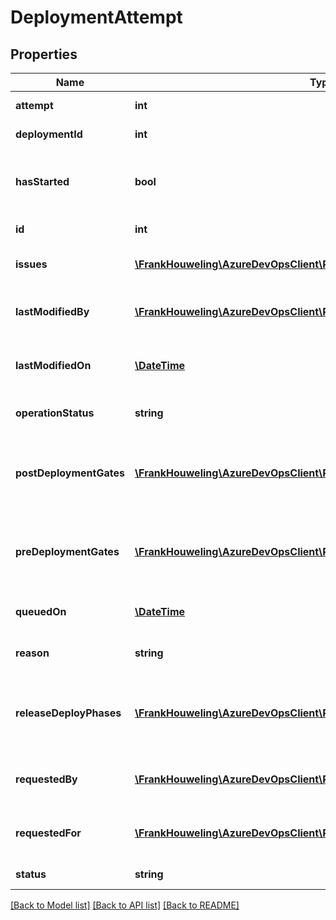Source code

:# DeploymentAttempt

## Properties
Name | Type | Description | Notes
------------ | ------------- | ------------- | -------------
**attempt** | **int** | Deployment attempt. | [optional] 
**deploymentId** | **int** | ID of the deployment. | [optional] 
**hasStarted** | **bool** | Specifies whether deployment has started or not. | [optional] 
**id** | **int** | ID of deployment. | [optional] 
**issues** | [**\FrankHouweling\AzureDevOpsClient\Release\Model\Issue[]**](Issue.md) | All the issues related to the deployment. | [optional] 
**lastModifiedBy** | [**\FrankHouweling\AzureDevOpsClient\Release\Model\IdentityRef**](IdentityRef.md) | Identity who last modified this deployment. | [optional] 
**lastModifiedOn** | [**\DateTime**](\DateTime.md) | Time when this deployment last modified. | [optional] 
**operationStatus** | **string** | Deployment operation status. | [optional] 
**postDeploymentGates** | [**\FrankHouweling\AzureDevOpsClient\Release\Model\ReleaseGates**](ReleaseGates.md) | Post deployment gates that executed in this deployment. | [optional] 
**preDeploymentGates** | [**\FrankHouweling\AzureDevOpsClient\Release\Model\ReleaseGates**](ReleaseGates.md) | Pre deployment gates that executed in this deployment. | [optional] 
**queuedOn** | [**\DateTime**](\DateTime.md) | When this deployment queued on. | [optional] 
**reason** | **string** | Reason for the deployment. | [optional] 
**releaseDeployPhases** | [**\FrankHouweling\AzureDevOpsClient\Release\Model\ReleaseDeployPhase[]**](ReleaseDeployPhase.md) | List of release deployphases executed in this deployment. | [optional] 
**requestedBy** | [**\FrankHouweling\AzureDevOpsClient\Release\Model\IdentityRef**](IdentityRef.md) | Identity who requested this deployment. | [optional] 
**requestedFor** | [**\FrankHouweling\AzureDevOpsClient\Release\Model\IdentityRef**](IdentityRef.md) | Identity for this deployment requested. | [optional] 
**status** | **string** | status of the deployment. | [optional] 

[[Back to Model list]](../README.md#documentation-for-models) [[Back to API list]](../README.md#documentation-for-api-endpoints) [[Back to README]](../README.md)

_ _ _

[Task statement]: Pictures excluded, repeat exactly the lines from the top of the material through the line with "to the deployment. | [optional]", including both of those lines.

[Task output]:
Source code

:# DeploymentAttempt

## Properties
Name | Type | Description | Notes
------------ | ------------- | ------------- | -------------
**attempt** | **int** | Deployment attempt. | [optional] 
**deploymentId** | **int** | ID of the deployment. | [optional] 
**hasStarted** | **bool** | Specifies whether deployment has started or not. | [optional] 
**id** | **int** | ID of deployment. | [optional] 
**issues** | [**\FrankHouweling\AzureDevOpsClient\Release\Model\Issue[]**](Issue.md) | All the issues related to the deployment. | [optional] 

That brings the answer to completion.